TASK ITEM: Repeat nothing but the line containing "努尔哈赤毫无代价地占领六堡，" and the lines that follow it, up to and including the last line of the data below.

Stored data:
++++++
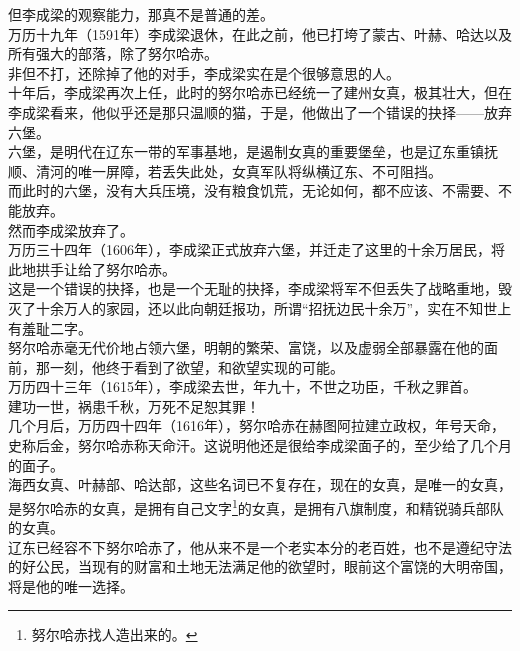 \begin{multicols}{\theparacolNo}
但李成梁的观察能力，那真不是普通的差。\\

万历十九年（1591年）李成梁退休，在此之前，他已打垮了蒙古、叶赫、哈达以及所有强大的部落，除了努尔哈赤。\\

非但不打，还除掉了他的对手，李成梁实在是个很够意思的人。\\

十年后，李成梁再次上任，此时的努尔哈赤已经统一了建州女真，极其壮大，但在李成梁看来，他似乎还是那只温顺的猫，于是，他做出了一个错误的抉择——放弃六堡。\\

六堡，是明代在辽东一带的军事基地，是遏制女真的重要堡垒，也是辽东重镇抚顺、清河的唯一屏障，若丢失此处，女真军队将纵横辽东、不可阻挡。\\

而此时的六堡，没有大兵压境，没有粮食饥荒，无论如何，都不应该、不需要、不能放弃。\\

然而李成梁放弃了。\\

万历三十四年（1606年），李成梁正式放弃六堡，并迁走了这里的十余万居民，将此地拱手让给了努尔哈赤。\\

这是一个错误的抉择，也是一个无耻的抉择，李成梁将军不但丢失了战略重地，毁灭了十余万人的家园，还以此向朝廷报功，所谓“招抚边民十余万”，实在不知世上有羞耻二字。\\

努尔哈赤毫无代价地占领六堡，明朝的繁荣、富饶，以及虚弱全部暴露在他的面前，那一刻，他终于看到了欲望，和欲望实现的可能。\\

万历四十三年（1615年），李成梁去世，年九十，不世之功臣，千秋之罪首。\\

建功一世，祸患千秋，万死不足恕其罪！\\

几个月后，万历四十四年（1616年），努尔哈赤在赫图阿拉建立政权，年号天命，史称后金，努尔哈赤称天命汗。这说明他还是很给李成梁面子的，至少给了几个月的面子。\\

海西女真、叶赫部、哈达部，这些名词已不复存在，现在的女真，是唯一的女真，是努尔哈赤的女真，是拥有自己文字\footnote{努尔哈赤找人造出来的。}的女真，是拥有八旗制度，和精锐骑兵部队的女真。\\

辽东已经容不下努尔哈赤了，他从来不是一个老实本分的老百姓，也不是遵纪守法的好公民，当现有的财富和土地无法满足他的欲望时，眼前这个富饶的大明帝国，将是他的唯一选择。\\


\end{multicols}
++++++
WORKED SOLUTION:
努尔哈赤毫无代价地占领六堡，明朝的繁荣、富饶，以及虚弱全部暴露在他的面前，那一刻，他终于看到了欲望，和欲望实现的可能。\\

万历四十三年（1615年），李成梁去世，年九十，不世之功臣，千秋之罪首。\\

建功一世，祸患千秋，万死不足恕其罪！\\

几个月后，万历四十四年（1616年），努尔哈赤在赫图阿拉建立政权，年号天命，史称后金，努尔哈赤称天命汗。这说明他还是很给李成梁面子的，至少给了几个月的面子。\\

海西女真、叶赫部、哈达部，这些名词已不复存在，现在的女真，是唯一的女真，是努尔哈赤的女真，是拥有自己文字\footnote{努尔哈赤找人造出来的。}的女真，是拥有八旗制度，和精锐骑兵部队的女真。\\

辽东已经容不下努尔哈赤了，他从来不是一个老实本分的老百姓，也不是遵纪守法的好公民，当现有的财富和土地无法满足他的欲望时，眼前这个富饶的大明帝国，将是他的唯一选择。\\


\end{multicols}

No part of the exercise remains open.